■ AIM OF THE TASK: The answer should be an exact repeat of the stretch of material below from the line containing "### ✅ **Storage (Firebase Storage)**" through the line containing "- Performance monitoring".

■ DATA SUPPLIED:
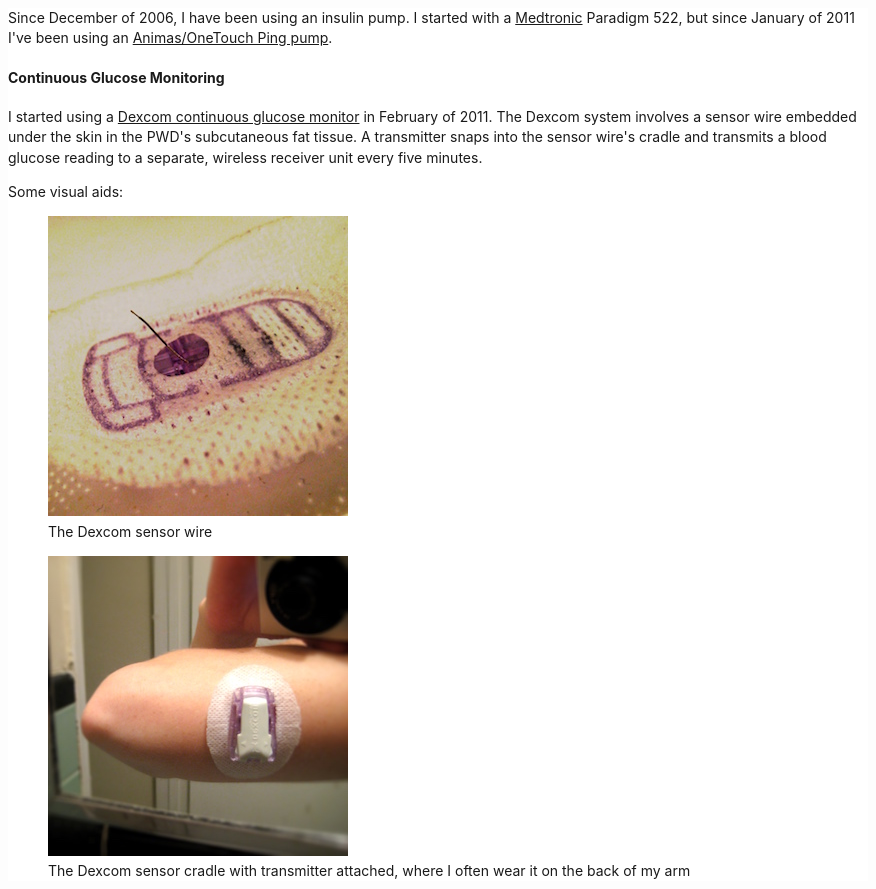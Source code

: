 Since December of 2006, I have been using an insulin pump. I started with a [Medtronic](http://www.medtronicdiabetes.com/ "Medtronic Diabetes website") Paradigm 522, but since January of 2011 I've been using an [Animas/OneTouch Ping pump](http://www.animas.com/animas-insulin-pumps/onetouch-ping "Meet the OneTouch Ping").

#### Continuous Glucose Monitoring

I started using a [Dexcom continuous glucose monitor](http://www.dexcom.com/seven-plus "Dexcom Seven+ continuous glucose monitor") in February of 2011. The Dexcom system involves a sensor wire embedded under the skin in the PWD's subcutaneous fat tissue. A transmitter snaps into the sensor wire's cradle and transmits a blood glucose reading to a separate, wireless receiver unit every five minutes.

Some visual aids:

<figure>
  <img alt="Dexcom sensor wire after sensor removal, demonstrating thinness, flexibility, and angled insertion" src="/images/qs/dexcom_wire.jpg" />
  <figcaption>The Dexcom sensor wire</figcaption>
</figure>

<figure>
  <img alt="Dexcom sensor cradle with transmitter, affixed to the back of my upper arm" src="/images/qs/dexcom_arm.jpg" />
  <figcaption>The Dexcom sensor cradle with transmitter attached, where I often wear it on the back of my arm</figcaption>
</figure>
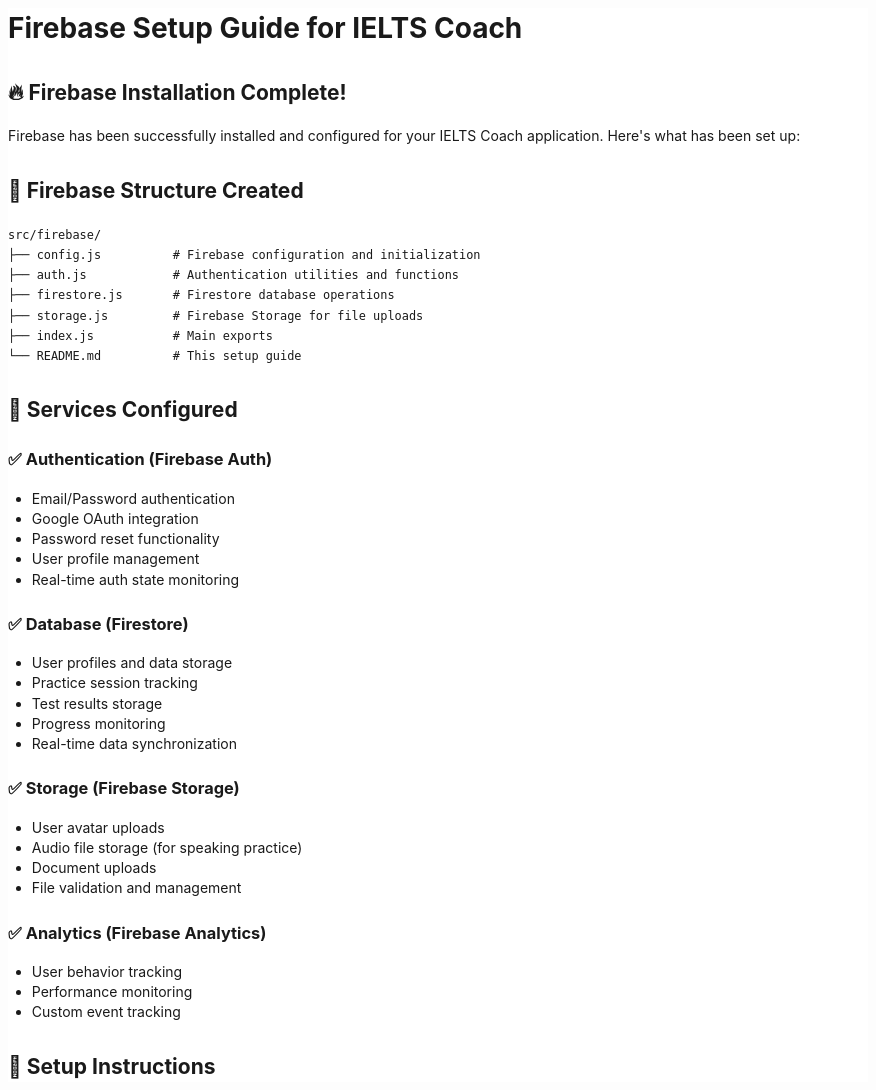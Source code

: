 # Firebase Setup Guide for IELTS Coach

## 🔥 Firebase Installation Complete!

Firebase has been successfully installed and configured for your IELTS Coach application. Here's what has been set up:

## 📁 Firebase Structure Created

```
src/firebase/
├── config.js          # Firebase configuration and initialization
├── auth.js            # Authentication utilities and functions
├── firestore.js       # Firestore database operations
├── storage.js         # Firebase Storage for file uploads
├── index.js           # Main exports
└── README.md          # This setup guide
```

## 🚀 Services Configured

### ✅ **Authentication (Firebase Auth)**
- Email/Password authentication
- Google OAuth integration
- Password reset functionality
- User profile management
- Real-time auth state monitoring

### ✅ **Database (Firestore)**
- User profiles and data storage
- Practice session tracking
- Test results storage
- Progress monitoring
- Real-time data synchronization

### ✅ **Storage (Firebase Storage)**
- User avatar uploads
- Audio file storage (for speaking practice)
- Document uploads
- File validation and management

### ✅ **Analytics (Firebase Analytics)**
- User behavior tracking
- Performance monitoring
- Custom event tracking

## 🔧 Setup Instructions
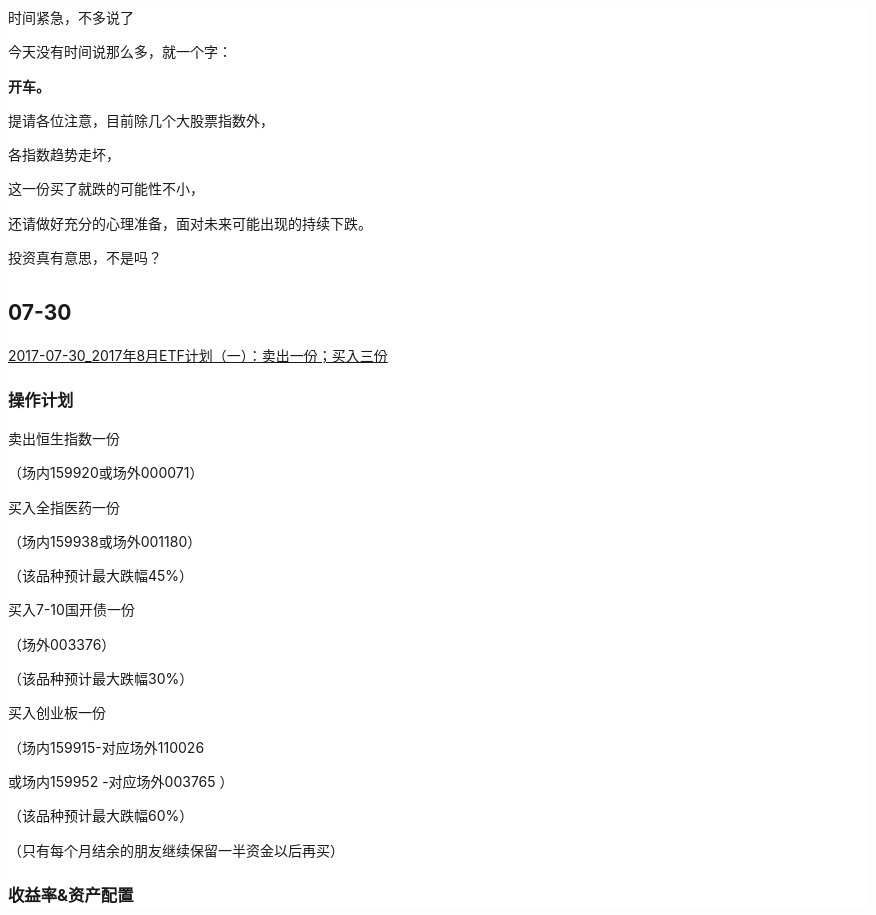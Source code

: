 

时间紧急，不多说了

今天没有时间说那么多，就一个字：

**开车。**

提请各位注意，目前除几个大股票指数外，

各指数趋势走坏，

这一份买了就跌的可能性不小，

还请做好充分的心理准备，面对未来可能出现的持续下跌。

投资真有意思，不是吗？



## 07-30

[2017-07-30_2017年8月ETF计划（一）：卖出一份；买入三份](https://mp.weixin.qq.com/s?__biz=MzIwMTIzNDMwNA==&mid=2653408564&idx=1&sn=16e1b133e361684c3c021647a25c4198&chksm=8d226fdbba55e6cd04ca69fc5c0a2b91c22c4f963fc095667bf5ee593ffeaebcef2f9d47d3cb&scene=27#wechat_redirect)

### 操作计划

卖出恒生指数一份

（场内159920或场外000071）



买入全指医药一份

（场内159938或场外001180）

（该品种预计最大跌幅45%）



买入7-10国开债一份

（场外003376）

（该品种预计最大跌幅30%）



买入创业板一份

（场内159915-对应场外110026

或场内159952 -对应场外003765 ）

 （该品种预计最大跌幅60%）





（只有每个月结余的朋友继续保留一半资金以后再买）



### 收益率&资产配置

■ SOLUTION TO THIS PROBLEM:
### ✅ **Storage (Firebase Storage)**
- User avatar uploads
- Audio file storage (for speaking practice)
- Document uploads
- File validation and management

### ✅ **Analytics (Firebase Analytics)**
- User behavior tracking
- Performance monitoring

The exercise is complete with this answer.